人事評価の導入・定着化

人事評価の導入・定着化

人事評価には、大きく分けると仕事の結果である業績や成績などの「アウトプット評価」、仕事に必要な要素である能力や行動・プロセスなど「インプット評価」の2つの方向があります。成果主義的な色彩が強い評価制度の場合には、アウトプット要素にウエイトを置き、目標管理制度を軸とした業績評価中心の制度設計となります。また、プロセス評価などインプット要素を導入した場合でも、成果を求められる上位職ほどそのウエイトが小さくなるような設計をするのが一般的です。一方、年功的色彩が強い制度の場合には、逆にインプット要素のウエイトが大きくなるように設計する傾向にあります。

人事評価のトレンドは、そのときどきの世相や社会情勢、経済状況を反映して変化します。戦後から1980年代までの右肩上がりの高度成長期に確立した職能資格制度は年功序列と終身雇用との親和性が高く、日本国内の企業に広く普及しました。その後バブル崩壊を経て業績不振に陥った日本企業は年功型の職能主義を維持できなくなり、挙って成果主義を導入しました。しかし、リーマンショックからアベノミクスを経て業績が好転した企業では、運用の難しさから何かと批判が多かった成果主義から脱却した企業も少なくなくありません。また、社員構成にも少子高齢化の波が押し寄せ、若年層の確保・定着が大きな経営課題となった企業では長期育成の政策を掲げ、安定志向が強いと言われる若手社員に対しては一定の年齢や勤続年数までは年功的処遇を復活させたケースも多く見られます。

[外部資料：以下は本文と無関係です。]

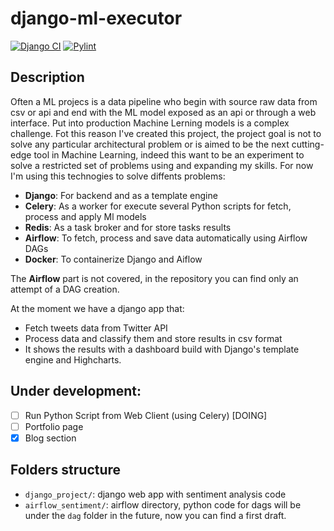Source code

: # django-ml-executor

[![Django CI](https://github.com/davidepiu14/django-airflow-sentiment/actions/workflows/django.yml/badge.svg)](https://github.com/davidepiu14/django-airflow-sentiment/actions/workflows/django.yml) [![Pylint](https://github.com/davidepiu14/django-airflow-sentiment/actions/workflows/pylint.yml/badge.svg)](https://github.com/davidepiu14/django-airflow-sentiment/actions/workflows/pylint.yml)

## Description
Often a ML projecs is a data pipeline who begin with source raw data from csv or api and end with the ML model exposed as an api or through a web interface. Put into production Machine Lerning models is a complex challenge. Fot this reason I've created this project, the project goal is not to solve any particular architectural problem or is aimed to be the next cutting-edge tool in Machine Learning, indeed this want to be an experiment to solve a restricted set of problems using and expanding my skills. For now I'm using this technogies to solve diffents problems:
- **Django**: For backend and as a template engine
- **Celery**: As a worker for execute several Python scripts for fetch, process and apply Ml models
- **Redis**: As a task broker and for store tasks results
- **Airflow**: To fetch, process and save data automatically using Airflow DAGs
- **Docker**: To containerize Django and Aiflow

The **Airflow** part is not covered, in the repository you can find only an attempt of a DAG creation. 

At the moment we have a django app that:
- Fetch tweets data from Twitter API
- Process data and classify them and store results in csv format
- It shows the results with a dashboard build with Django's template engine and Highcharts.

## Under development:
- [ ] Run Python Script from Web Client (using Celery) [DOING]
- [ ] Portfolio page
- [X] Blog section

## Folders structure
- ``django_project/``: django web app with sentiment analysis code
- ``airflow_sentiment/``: airflow directory, python code for dags will be under the ``dag`` folder in the future, now you can find a first draft.



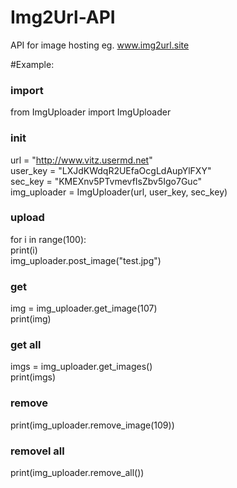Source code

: # Img2Url-API

API for image hosting eg. www.img2url.site

#Example:
###  import ###
from ImgUploader import ImgUploader

### init ###
url = "http://www.vitz.usermd.net"  
user_key = "LXJdKWdqR2UEfaOcgLdAupYlFXY"    
sec_key = "KMEXnv5PTvmevfIsZbv5Igo7Guc"  
img_uploader = ImgUploader(url, user_key, sec_key)    

### upload ###
for i in range(100):    
    print(i)    
    img_uploader.post_image("test.jpg")

### get ###
img = img_uploader.get_image(107)   
print(img)

### get all ###
imgs = img_uploader.get_images()    
print(imgs)

### remove ###
print(img_uploader.remove_image(109))

### removel all ###
print(img_uploader.remove_all())

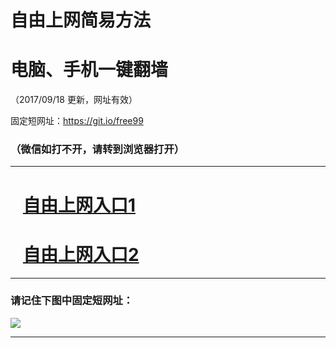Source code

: ﻿# 自由上网简易方法

# 电脑、手机一键翻墙

（2017/09/18 更新，网址有效）

固定短网址：https://git.io/free99

### （微信如打不开，请转到浏览器打开）


***





# &nbsp;&nbsp; <a href="http://ft285108434.fwq-tz1005.info/fwqtz01.html?t=091800111373 " target="_blank">自由上网入口1</a>
# &nbsp;&nbsp; <a href="http://ft2311419619.fwq-tz1006.info/fwqtz02.html?t=091800127879 " target="_blank">自由上网入口2</a>
***

### 请记住下图中固定短网址：

<img src="https://s3-us-west-2.amazonaws.com/fwq-1001/yjfq-20170905okok.png" /> 


***

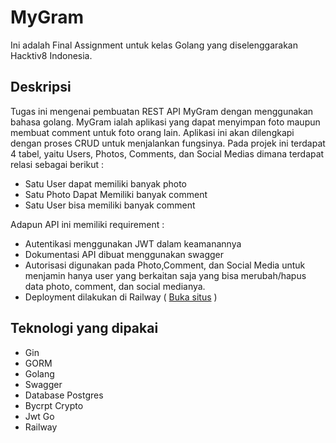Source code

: # MyGram

Ini adalah Final Assignment untuk kelas Golang yang diselenggarakan Hacktiv8 Indonesia.

## Deskripsi

Tugas ini mengenai pembuatan REST API MyGram dengan menggunakan bahasa golang. MyGram ialah aplikasi yang dapat menyimpan foto maupun membuat comment untuk foto orang lain. Aplikasi ini akan dilengkapi dengan proses CRUD untuk menjalankan fungsinya. Pada projek ini terdapat 4 tabel, yaitu Users, Photos, Comments, dan Social Medias dimana terdapat relasi sebagai berikut :
- Satu User dapat memiliki banyak photo 
- Satu Photo Dapat Memiliki banyak comment
- Satu User bisa memiliki banyak comment

Adapun API ini memiliki requirement :
- Autentikasi menggunakan JWT dalam keamanannya
- Dokumentasi API dibuat menggunakan swagger
- Autorisasi digunakan pada Photo,Comment, dan Social Media untuk menjamin hanya user yang berkaitan saja yang bisa merubah/hapus data photo, comment, dan social medianya.
- Deployment dilakukan di Railway (
  [Buka situs](https://www.kode.id/courses/take/scalable-web-service-with-golang-kominfo/pdfs/38528096-assignment-2?authuser=1) )



## Teknologi yang dipakai

- Gin
- GORM
- Golang
- Swagger
- Database Postgres
- Bycrpt Crypto
- Jwt Go
- Railway
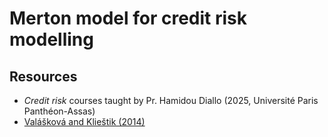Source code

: # Merton model for credit risk modelling

## Resources
- _Credit risk_ courses taught by Pr. Hamidou Diallo (2025, Université Paris Panthéon-Assas)
- [Valášková and Klieštik (2014)](https://d1wqtxts1xzle7.cloudfront.net/66847837/Assessing_Credit_Risk_by_Merton_Model20210503-19049-mvqdbk.pdf?1738413134=&response-content-disposition=inline%3B+filename%3DAssessing_Credit_Risk_by_Merton_Model.pdf&Expires=1746128251&Signature=LuQSzqca-sxtI0q1E1geElLG-nn0zPOhM9KBdaNua8Sg-TEFPkIJXAkc9A~62D-c3XPX2VQfRcSVc37vrZgGJZCC-X-uujEGnM9V6BzoUlr3GVaeitI8k6U7M8dpE4YF8WSD7AaWt0kjnh3cyetf8JQsGjDZ~YSYYIkZ2qT5Te-1j46r8zlTqcv2kVOZwXGHJovlM6akcOM7Ah820BG3BKbDTPUTjWJpORUNiZXcIT4HdfsOCq6iPCAdwHCWbwXGrmTvGqmZDugWVS4gbDIw~xvkyWLH1SgRkb8tKOUU05MpZpgAXLcTQ6s0-PKPZ0cTwFpQy~BY-S3iCS6szcQlZw__&Key-Pair-Id=APKAJLOHF5GGSLRBV4ZA)
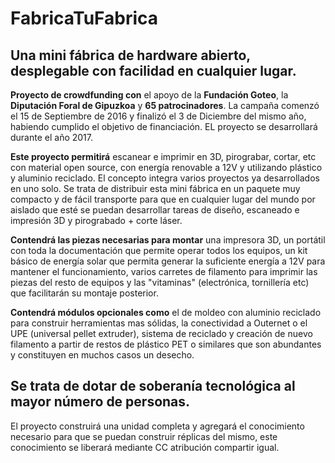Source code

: # FabricaTuFabrica
## Una mini fábrica de hardware abierto, desplegable con facilidad en cualquier lugar.

**Proyecto de crowdfunding con** el apoyo de la **Fundación Goteo**, la **Diputación Foral de Gipuzkoa** y **65 patrocinadores**. La campaña comenzó el 15 de Septiembre de 2016 y finalizó el 3 de Diciembre del mismo año, habiendo cumplido el objetivo de financiación. EL proyecto se desarrollará durante el año 2017.

**Este proyecto permitirá** escanear e imprimir en 3D, pirograbar, cortar, etc con material open source, con energía renovable a 12V y utilizando plástico y aluminio reciclado. El concepto integra varios proyectos ya desarrollados en uno solo. Se trata de distribuir esta mini fábrica en un paquete muy compacto y de fácil transporte para que en cualquier lugar del mundo por aislado que esté se puedan desarrollar tareas de diseño, escaneado e impresión 3D y pirograbado + corte láser. 

**Contendrá las piezas necesarias para montar** una impresora 3D, un portátil con toda la documentación que permite operar todos los equipos, un kit básico de energía solar que permita generar la suficiente energía a 12V para mantener el funcionamiento, varios carretes de filamento para imprimir las piezas del resto de equipos y las "vitaminas" (electrónica, tornillería etc) que facilitarán su montaje posterior. 

**Contendrá módulos opcionales como** el de moldeo con aluminio reciclado para construir herramientas mas sólidas, la conectividad a Outernet o el UPE (universal pellet extruder), sistema de reciclado y creación de nuevo filamento a partir de restos de plástico PET o similares que son abundantes y constituyen en muchos casos un desecho. 

## Se trata de dotar de soberanía tecnológica al mayor número de personas.

El proyecto construirá una unidad completa y agregará el conocimiento necesario para que se puedan construir réplicas del mismo, este conocimiento se liberará mediante CC atribución compartir igual. 
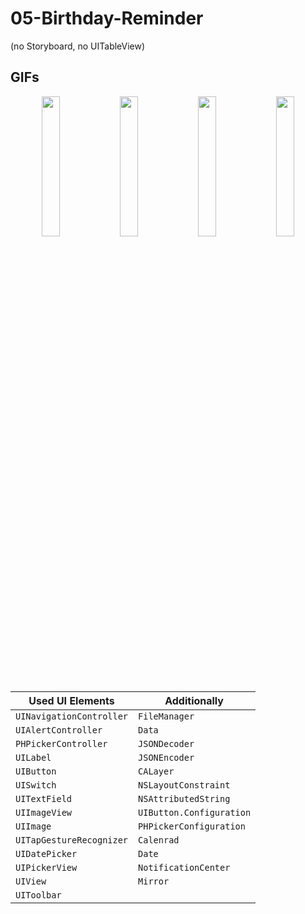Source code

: # 05-Birthday-Reminder
(no Storyboard, no UITableView)

## GIFs

<p align=center>
  <img src="https://user-images.githubusercontent.com/80542175/175559289-f6b55e25-d945-4976-8b10-e43308f4d538.gif" width=24%>
  <img src="https://user-images.githubusercontent.com/80542175/175559409-27821b92-9626-4e38-86e4-2583c4069fc1.gif" width=24%>
  <img src="https://user-images.githubusercontent.com/80542175/175559427-76f03b4c-68c7-4e72-a75e-fa72543e281a.gif" width=24%>
  <img src="https://user-images.githubusercontent.com/80542175/175559437-bad3b3ce-c45f-4029-825a-7c5424393d19.gif" width=24%>
</p>

| Used UI Elements | Additionally |
--- | ---
| `UINavigationController` | `FileManager`
| `UIAlertController` | `Data`
| `PHPickerController` | `JSONDecoder`
| `UILabel` | `JSONEncoder`
| `UIButton` | `CALayer`
| `UISwitch` | `NSLayoutConstraint`
| `UITextField` | `NSAttributedString`
| `UIImageView` | `UIButton.Configuration`
| `UIImage` | `PHPickerConfiguration`
| `UITapGestureRecognizer` | `Calenrad`
| `UIDatePicker` | `Date`
| `UIPickerView` | `NotificationCenter`
| `UIView` | `Mirror`
| `UIToolbar` |
<br>
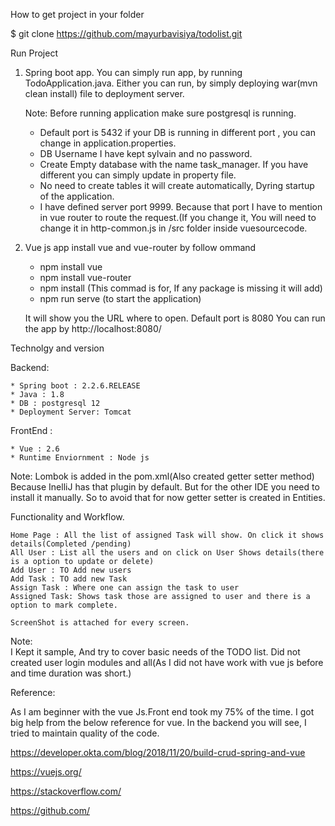 How to get project in your folder

$ git clone https://github.com/mayurbavisiya/todolist.git


Run Project

1) Spring boot app.
   You can simply run app, by running TodoApplication.java.
   Either you can run, by simply deploying war(mvn clean install) file to deployment server.
   
   Note: Before running application make sure postgresql is running.
	 * Default port is 5432 if your DB is running in different port , you can change in application.properties.
	 * DB Username I have kept sylvain and no password.
	 * Create Empty database with the name task_manager. If you have different you can simply update in property file.
	 * No need to create tables it will create automatically, Dyring startup of the application.
	 * I have defined server port 9999. Because that port I have to mention in vue router to route the request.(If you change it, You will need to change it in http-common.js in /src folder inside vuesourcecode.

2) Vue js app
   install vue and vue-router by follow ommand
	* npm install vue 
	* npm install vue-router
	* npm install (This commad is for, If any package is missing it will add)  
	* npm run serve (to start the application)
   
   It will show you the URL where to open. Default port is 8080
   You can run the app by http://localhost:8080/


Technolgy and version

Backend:

	* Spring boot : 2.2.6.RELEASE
	* Java : 1.8
	* DB : postgresql 12
	* Deployment Server: Tomcat

FrontEnd :
 
	* Vue : 2.6
	* Runtime Enviornment : Node js

Note: Lombok is added in the pom.xml(Also created getter setter method) Because InelliJ has that plugin by default. But for the other IDE you need to install it manually. So to avoid that for now getter setter is created in Entities.

Functionality and Workflow.

	Home Page : All the list of assigned Task will show. On click it shows details(Completed /pending)
	All User : List all the users and on click on User Shows details(there is a option to update or delete)
	Add User : TO Add new users
	Add Task : TO add new Task
	Assign Task : Where one can assign the task to user
	Assigned Task: Shows task those are assigned to user and there is a option to mark complete.
	
	ScreenShot is attached for every screen.

Note:	
	I Kept it sample, And try to cover basic needs of the TODO list. Did not created user login modules and all(As I did not have work with vue js before and time duration was short.)


Reference:

As I am beginner with the vue Js.Front end took my 75% of the time. I got big help from the below reference for vue.
In the backend you will see, I tried to maintain quality of the code.

https://developer.okta.com/blog/2018/11/20/build-crud-spring-and-vue

https://vuejs.org/

https://stackoverflow.com/

https://github.com/   
   
		
		
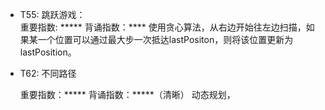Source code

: * T55: 跳跃游戏：  
  重要指数: *****
  背诵指数：****
  使用贪心算法，从右边开始往左边扫描，如果某一个位置可以通过最大步一次抵达lastPositon，则将该位置更新为lastPosition。

* T62: 不同路径

  重要指数：*****
  背诵指数：*****（清晰）
  动态规划，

アウトプット、インプットのどちらの要素が良いかということではなく、それらは車の両輪のように捉えるべきであり、どちらを採用するか、あるいはウエイトをどうするかは、中長期の経営環境を見定めて会社の人事政策に基づいて決めることになります。

弊社では、お客様企業の経営環境に相応しく業績向上に寄与する評価制度の設計はもちろんのこと、きめ細かい運用サポートを行います。評価制度が社内で定着するよう評価者のスキルアップのトレーニングを実施し、評価制度が現場マネジメントの重要ツールとして機能するようサポートします。

「人事評価の導入・定着化」に関する主な支援サービスをご紹介します。

➀評価制度の設計

経営ビジョンや戦略、ミッションや行動指針、処遇や人材育成の方針からお客様企業に相応しい評価制度を構築します。各種評価シート、評価結果集計シート、処遇反映シート、評価運用マニュアル等の評価制度を運用するうえで必要なフォーマット一式を作成し、経営層、管理職、一般社員への説明会も実施します。

②評価制度の運用・定着化支援

評価制度を運用する際に生じる問題や疑問に対処します。評価者と被評価者の対応関係、異動時の取扱い、評価結果のフィードバック、評価結果の甘辛調整、評価傾向の分析など、日常的に発生する問題の解決にあたります。

③評価者研修の実施

評価者に対する研修を実施し、評価スキルの向上を図ります。人事評価の本質的意義、評価の基本ルールと心構え、評価エラー、正しい評価行動を習得するためのケーススタディ等を実施し、評価制度運用の生命線とも言える客観性や納得度を高めることに注力します。